Your objective: How many lines in the records below hold the word "coadjunta"? Answer with the number alone.

(Rendered images with source text)

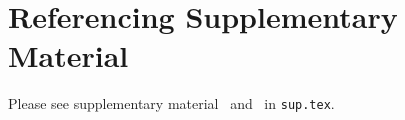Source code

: \section{Referencing Supplementary Material}

Please see supplementary material~ and~ in \texttt{sup.tex}.
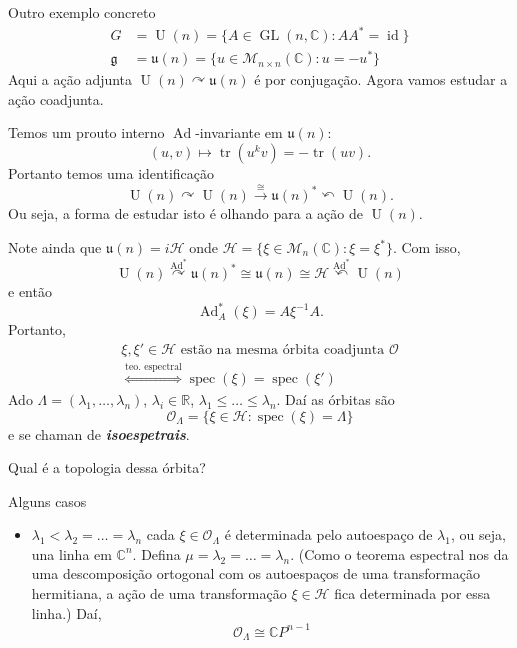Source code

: \begin{thing6}{Outro exemplo concreto}\leavevmode
	\begin{align*}
		G&=\operatorname{U}(n) =\{A\in\operatorname{GL}(n,\mathbb{C}):A A^*=\operatorname{id}\} \\
		\mathfrak{g} &=\mathfrak{u}(n)=\{u\in\mathcal{M}_{n\times n}(\mathbb{C}):u=-u^*\}
	\end{align*}
	Aqui a ação adjunta $\operatorname{U}(n) \curvearrowright \mathfrak{u}(n)$ é por conjugação. Agora vamos estudar a ação coadjunta.

	Temos um prouto interno $\operatorname{Ad}$-invariante em $\mathfrak{u}(n)$:
	\[(u,v)\longmapsto \operatorname{tr}(u^kv)=-\operatorname{tr}(uv).\]
	Portanto temos uma identificação 
	\[\operatorname{U}(n) \curvearrowright \operatorname{U}(n) \xrightarrow{\cong }\mathfrak{u}(n)^*\curvearrowleft \operatorname{U}(n).\]
	Ou seja, a forma de estudar isto é olhando para a ação de $\operatorname{U}(n)$.

	Note ainda que $\mathfrak{u}(n) =i\mathcal{H}$ onde $\mathcal{H}=\{\xi \in\mathcal{M}_{n}(\mathbb{C}):\xi=\xi^*\}$. Com isso,
	\[\operatorname{U}(n) \overset{\operatorname{Ad}^*}{\curvearrowright}\mathfrak{u}(n)^*\cong \mathfrak{u}(n) \cong \mathcal{H}\overset{\operatorname{Ad}^*}{\curvearrowleft}\operatorname{U}(n)\]
	e então 
	\[\operatorname{Ad}_A^*(\xi)=A\xi^{-1}A.\]
	Portanto,
	\begin{align*}\xi,\xi'\in\mathcal{H}\text{ estão na mesma órbita coadjunta }\mathcal{O}\\
		\overset{\text{teo. espectral} }{\iff}  \operatorname{sp ec}(\xi)=\operatorname{s pec}(\xi')
		\end{align*}
		Ado $\Lambda=(\lambda_1,\ldots,\lambda_n)$, $\lambda_i\in\mathbb{R}$, $\lambda_1\leq \ldots \leq \lambda_n$. Daí as órbitas são
		\[\mathcal{O}_\Lambda=\{\xi \in\mathcal{H}:\operatorname{s pec}(\xi)=\Lambda\}\]
		e se chaman de \textit{\textbf{isoespetrais}}.

	{\color{5}Qual é a topologia dessa órbita?}
\begin{thing3}{Alguns casos}\leavevmode
	\begin{itemize}
	\item $\lambda_1<\lambda_2=\ldots =\lambda_n$ cada $\xi\in\mathcal{O}_\Lambda$ é determinada pelo autoespaço de $\lambda_1$, ou seja, una linha em $\mathbb{C}^{n}$. Defina $\mu=\lambda_2=\ldots =\lambda_n$. (Como o teorema espectral nos da uma descomposição ortogonal com os autoespaços de uma transformação hermitiana, a ação de uma transformação $\xi \in\mathcal{H}$ fica determinada por essa linha.) Daí,
		\[\mathcal{O}_\Lambda\cong \mathbb{C}P^{n-1}\]


\end{itemize}
\end{thing3}
\end{thing6}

Written response: 2